Observing and healing a child’s suppressed behavior begins with creating a safe space.
Paying close attention to a child’s odd behavior can reveal suppressed emotional wounds that are a silent cry for help. It’s best to proceed with care and a genuine desire to release and heal what they are hiding.
Creating a safe space for a child begins by initiating eye contact, giving them focused attention, and offering reassuring touch as needed. Including all three while engaging with a child will forge a greater bond of love. It is imperative to let the child know there is nothing wrong and nothing bad will happen to them. Assure them that they are safe to say whatever is on their mind or in their heart.
Encouraging a child to express what they want in the safe space supports you in getting to know them at a deeper level. In turn, they experience how much you really care about their wishes. They also realize that you are truly interested in them and appreciate the attention they’re receiving.

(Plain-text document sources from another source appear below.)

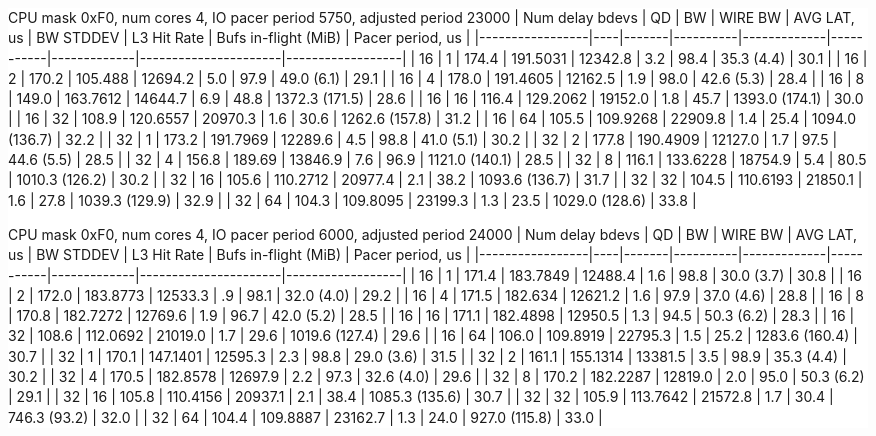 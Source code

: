 CPU mask 0xF0, num cores 4, IO pacer period 5750, adjusted period 23000
| Num delay bdevs | QD | BW    | WIRE BW  | AVG LAT, us | BW STDDEV | L3 Hit Rate | Bufs in-flight (MiB) | Pacer period, us |
|-----------------|----|-------|----------|-------------|-----------|-------------|----------------------|------------------|
| 16              | 1  | 174.4 | 191.5031 | 12342.8     | 3.2       | 98.4        | 35.3 (4.4)           | 30.1             |
| 16              | 2  | 170.2 | 105.488  | 12694.2     | 5.0       | 97.9        | 49.0 (6.1)           | 29.1             |
| 16              | 4  | 178.0 | 191.4605 | 12162.5     | 1.9       | 98.0        | 42.6 (5.3)           | 28.4             |
| 16              | 8  | 149.0 | 163.7612 | 14644.7     | 6.9       | 48.8        | 1372.3 (171.5)       | 28.6             |
| 16              | 16 | 116.4 | 129.2062 | 19152.0     | 1.8       | 45.7        | 1393.0 (174.1)       | 30.0             |
| 16              | 32 | 108.9 | 120.6557 | 20970.3     | 1.6       | 30.6        | 1262.6 (157.8)       | 31.2             |
| 16              | 64 | 105.5 | 109.9268 | 22909.8     | 1.4       | 25.4        | 1094.0 (136.7)       | 32.2             |
| 32              | 1  | 173.2 | 191.7969 | 12289.6     | 4.5       | 98.8        | 41.0 (5.1)           | 30.2             |
| 32              | 2  | 177.8 | 190.4909 | 12127.0     | 1.7       | 97.5        | 44.6 (5.5)           | 28.5             |
| 32              | 4  | 156.8 | 189.69   | 13846.9     | 7.6       | 96.9        | 1121.0 (140.1)       | 28.5             |
| 32              | 8  | 116.1 | 133.6228 | 18754.9     | 5.4       | 80.5        | 1010.3 (126.2)       | 30.2             |
| 32              | 16 | 105.6 | 110.2712 | 20977.4     | 2.1       | 38.2        | 1093.6 (136.7)       | 31.7             |
| 32              | 32 | 104.5 | 110.6193 | 21850.1     | 1.6       | 27.8        | 1039.3 (129.9)       | 32.9             |
| 32              | 64 | 104.3 | 109.8095 | 23199.3     | 1.3       | 23.5        | 1029.0 (128.6)       | 33.8             |

CPU mask 0xF0, num cores 4, IO pacer period 6000, adjusted period 24000
| Num delay bdevs | QD | BW    | WIRE BW  | AVG LAT, us | BW STDDEV | L3 Hit Rate | Bufs in-flight (MiB) | Pacer period, us |
|-----------------|----|-------|----------|-------------|-----------|-------------|----------------------|------------------|
| 16              | 1  | 171.4 | 183.7849 | 12488.4     | 1.6       | 98.8        | 30.0 (3.7)           | 30.8             |
| 16              | 2  | 172.0 | 183.8773 | 12533.3     | .9        | 98.1        | 32.0 (4.0)           | 29.2             |
| 16              | 4  | 171.5 | 182.634  | 12621.2     | 1.6       | 97.9        | 37.0 (4.6)           | 28.8             |
| 16              | 8  | 170.8 | 182.7272 | 12769.6     | 1.9       | 96.7        | 42.0 (5.2)           | 28.5             |
| 16              | 16 | 171.1 | 182.4898 | 12950.5     | 1.3       | 94.5        | 50.3 (6.2)           | 28.3             |
| 16              | 32 | 108.6 | 112.0692 | 21019.0     | 1.7       | 29.6        | 1019.6 (127.4)       | 29.6             |
| 16              | 64 | 106.0 | 109.8919 | 22795.3     | 1.5       | 25.2        | 1283.6 (160.4)       | 30.7             |
| 32              | 1  | 170.1 | 147.1401 | 12595.3     | 2.3       | 98.8        | 29.0 (3.6)           | 31.5             |
| 32              | 2  | 161.1 | 155.1314 | 13381.5     | 3.5       | 98.9        | 35.3 (4.4)           | 30.2             |
| 32              | 4  | 170.5 | 182.8578 | 12697.9     | 2.2       | 97.3        | 32.6 (4.0)           | 29.6             |
| 32              | 8  | 170.2 | 182.2287 | 12819.0     | 2.0       | 95.0        | 50.3 (6.2)           | 29.1             |
| 32              | 16 | 105.8 | 110.4156 | 20937.1     | 2.1       | 38.4        | 1085.3 (135.6)       | 30.7             |
| 32              | 32 | 105.9 | 113.7642 | 21572.8     | 1.7       | 30.4        | 746.3 (93.2)         | 32.0             |
| 32              | 64 | 104.4 | 109.8887 | 23162.7     | 1.3       | 24.0        | 927.0 (115.8)        | 33.0             |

This is how a relationship between a child and her father was healed.
• When I was in 1st grade, in Chicago, my school had an after-school program called, “Learn to Play the Piano.” I really wanted to take lessons, so I asked my dad who said, “Before you can take lessons, you have to get straight ‘A’s on your report card.” The years passed and finally in 7th grade I did it. My dad honored his word and let me take piano lessons. I was thrilled beyond belief!
• The classes and practice times were available at the school, so we didn’t need to buy a piano. Dad just had to pay a fee. At the school music recital, my father recorded my performance and was shocked at how good I was. I still have that tape recording.
• At the end of the year, my teacher told me and my parents that I had real talent and was a quick study. She also told us, that she thought music and piano were something I should pursue.
• The next year we moved to another school where this program was not available. I was very disappointed until I noticed that our new next-door neighbor had a grand piano and someone told me she gave lessons. One day after school, I knocked on her door and asked, “If I take lessons from you, can I practice on your piano?” She said, “Yes.” I was so excited! I went home and told my dad. He became infuriated and yelled, “How dare you let the neighbors know that we can’t afford a piano.” He then made me lie to our neighbor by telling her that I couldn’t take lessons because my schoolwork was more important, thus ending my piano career. The shame I experienced after that upsetting incident was unbearable.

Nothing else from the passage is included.